◆ Goal of the exercise
Your answer must be every line of the data that contains "href".

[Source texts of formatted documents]
□ □ □ □ □

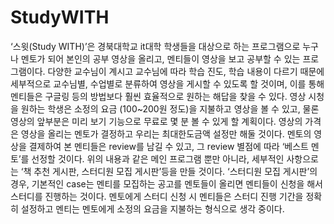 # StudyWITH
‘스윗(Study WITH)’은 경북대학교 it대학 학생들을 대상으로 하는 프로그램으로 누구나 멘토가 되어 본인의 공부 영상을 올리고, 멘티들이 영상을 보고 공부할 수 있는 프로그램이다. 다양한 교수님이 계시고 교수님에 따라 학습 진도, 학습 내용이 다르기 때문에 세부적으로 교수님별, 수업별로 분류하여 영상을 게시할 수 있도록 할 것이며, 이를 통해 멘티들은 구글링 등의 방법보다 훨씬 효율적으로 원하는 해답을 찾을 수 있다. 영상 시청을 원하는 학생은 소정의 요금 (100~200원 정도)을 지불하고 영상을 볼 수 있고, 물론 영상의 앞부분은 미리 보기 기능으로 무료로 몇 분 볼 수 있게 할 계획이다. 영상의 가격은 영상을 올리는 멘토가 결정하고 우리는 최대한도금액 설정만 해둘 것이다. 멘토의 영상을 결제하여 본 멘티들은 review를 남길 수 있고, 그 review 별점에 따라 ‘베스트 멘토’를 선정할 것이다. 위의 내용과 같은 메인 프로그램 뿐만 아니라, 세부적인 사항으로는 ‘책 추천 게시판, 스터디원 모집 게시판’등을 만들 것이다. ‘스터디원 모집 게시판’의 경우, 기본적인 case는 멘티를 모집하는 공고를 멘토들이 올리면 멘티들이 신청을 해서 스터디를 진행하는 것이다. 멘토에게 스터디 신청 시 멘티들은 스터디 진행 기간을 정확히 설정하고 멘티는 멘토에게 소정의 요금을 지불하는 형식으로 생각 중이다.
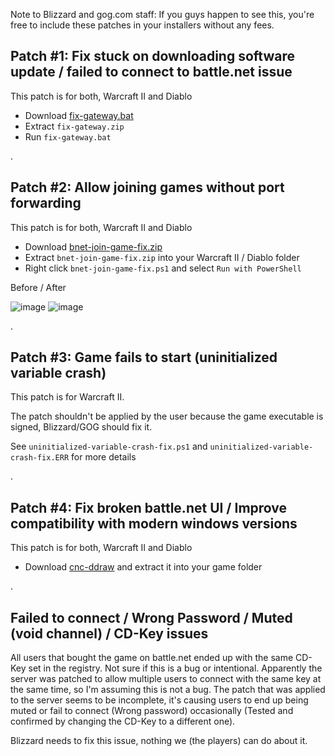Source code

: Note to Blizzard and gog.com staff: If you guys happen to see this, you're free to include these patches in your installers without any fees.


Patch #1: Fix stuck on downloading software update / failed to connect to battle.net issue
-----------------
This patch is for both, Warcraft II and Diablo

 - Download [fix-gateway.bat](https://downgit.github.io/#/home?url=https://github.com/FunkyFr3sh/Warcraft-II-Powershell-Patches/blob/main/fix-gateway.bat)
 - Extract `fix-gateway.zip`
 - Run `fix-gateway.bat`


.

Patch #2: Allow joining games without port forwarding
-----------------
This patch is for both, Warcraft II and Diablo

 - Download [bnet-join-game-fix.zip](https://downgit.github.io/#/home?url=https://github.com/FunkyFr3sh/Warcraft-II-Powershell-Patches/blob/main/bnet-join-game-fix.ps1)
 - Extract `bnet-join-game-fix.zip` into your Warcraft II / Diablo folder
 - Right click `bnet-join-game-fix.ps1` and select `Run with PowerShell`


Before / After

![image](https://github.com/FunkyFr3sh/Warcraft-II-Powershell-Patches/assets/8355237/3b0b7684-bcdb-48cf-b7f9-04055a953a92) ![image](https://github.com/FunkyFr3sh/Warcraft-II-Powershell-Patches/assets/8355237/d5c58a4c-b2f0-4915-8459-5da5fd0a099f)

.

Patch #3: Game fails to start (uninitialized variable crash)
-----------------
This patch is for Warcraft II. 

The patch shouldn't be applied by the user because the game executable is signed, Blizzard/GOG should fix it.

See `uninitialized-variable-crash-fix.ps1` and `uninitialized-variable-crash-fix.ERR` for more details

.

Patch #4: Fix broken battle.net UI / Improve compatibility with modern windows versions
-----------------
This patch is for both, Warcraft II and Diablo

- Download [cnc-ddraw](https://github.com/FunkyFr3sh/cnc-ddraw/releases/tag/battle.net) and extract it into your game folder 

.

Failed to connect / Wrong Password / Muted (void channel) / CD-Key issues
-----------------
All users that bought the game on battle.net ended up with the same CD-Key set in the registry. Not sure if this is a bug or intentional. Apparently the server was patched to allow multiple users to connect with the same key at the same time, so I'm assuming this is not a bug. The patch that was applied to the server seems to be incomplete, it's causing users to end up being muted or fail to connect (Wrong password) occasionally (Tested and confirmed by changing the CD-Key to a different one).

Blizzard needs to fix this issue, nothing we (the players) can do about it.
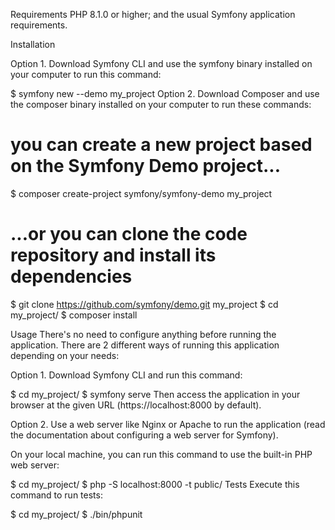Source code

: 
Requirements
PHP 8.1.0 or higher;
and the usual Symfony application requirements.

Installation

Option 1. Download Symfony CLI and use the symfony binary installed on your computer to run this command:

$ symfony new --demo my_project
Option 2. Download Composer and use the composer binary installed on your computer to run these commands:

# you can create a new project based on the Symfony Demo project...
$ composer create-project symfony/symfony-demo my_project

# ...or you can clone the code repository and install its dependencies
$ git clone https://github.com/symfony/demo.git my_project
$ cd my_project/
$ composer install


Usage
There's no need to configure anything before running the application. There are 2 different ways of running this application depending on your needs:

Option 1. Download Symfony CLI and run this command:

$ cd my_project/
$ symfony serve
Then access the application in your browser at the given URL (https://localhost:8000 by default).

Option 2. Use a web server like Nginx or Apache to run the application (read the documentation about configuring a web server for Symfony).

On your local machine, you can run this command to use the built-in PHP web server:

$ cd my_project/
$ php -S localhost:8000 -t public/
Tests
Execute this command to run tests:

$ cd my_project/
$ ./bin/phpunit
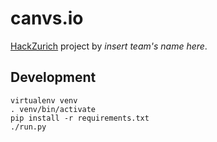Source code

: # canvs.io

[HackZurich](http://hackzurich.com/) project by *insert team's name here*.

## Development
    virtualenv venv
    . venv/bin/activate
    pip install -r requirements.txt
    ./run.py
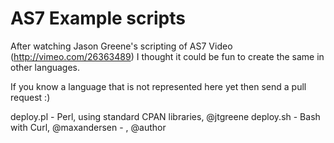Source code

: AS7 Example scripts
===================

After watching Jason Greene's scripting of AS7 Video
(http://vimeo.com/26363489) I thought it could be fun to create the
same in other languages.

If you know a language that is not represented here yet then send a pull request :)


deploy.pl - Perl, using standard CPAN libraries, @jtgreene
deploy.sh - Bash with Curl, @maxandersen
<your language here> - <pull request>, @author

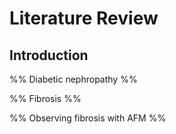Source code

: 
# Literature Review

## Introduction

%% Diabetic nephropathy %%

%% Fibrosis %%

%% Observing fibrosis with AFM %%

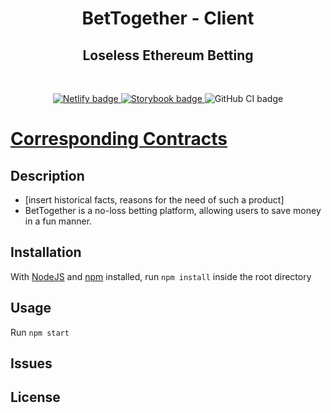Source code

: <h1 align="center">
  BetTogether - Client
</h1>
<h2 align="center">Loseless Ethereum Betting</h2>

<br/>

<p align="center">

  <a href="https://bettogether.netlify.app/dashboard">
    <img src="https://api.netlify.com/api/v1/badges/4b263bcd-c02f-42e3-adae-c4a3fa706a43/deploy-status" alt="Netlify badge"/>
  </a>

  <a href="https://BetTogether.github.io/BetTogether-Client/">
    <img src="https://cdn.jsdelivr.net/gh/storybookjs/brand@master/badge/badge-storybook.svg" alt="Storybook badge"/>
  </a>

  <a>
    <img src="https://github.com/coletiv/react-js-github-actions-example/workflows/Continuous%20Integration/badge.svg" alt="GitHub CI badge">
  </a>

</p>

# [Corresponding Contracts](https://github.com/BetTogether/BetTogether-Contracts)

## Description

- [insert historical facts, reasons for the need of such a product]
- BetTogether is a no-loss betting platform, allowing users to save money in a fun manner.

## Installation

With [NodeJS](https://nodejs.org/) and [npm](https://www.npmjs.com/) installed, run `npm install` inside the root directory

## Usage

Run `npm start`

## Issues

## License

□ □ □ □ □

◆ Solved problem
  <a href="https://bettogether.netlify.app/dashboard">
  <a href="https://BetTogether.github.io/BetTogether-Client/">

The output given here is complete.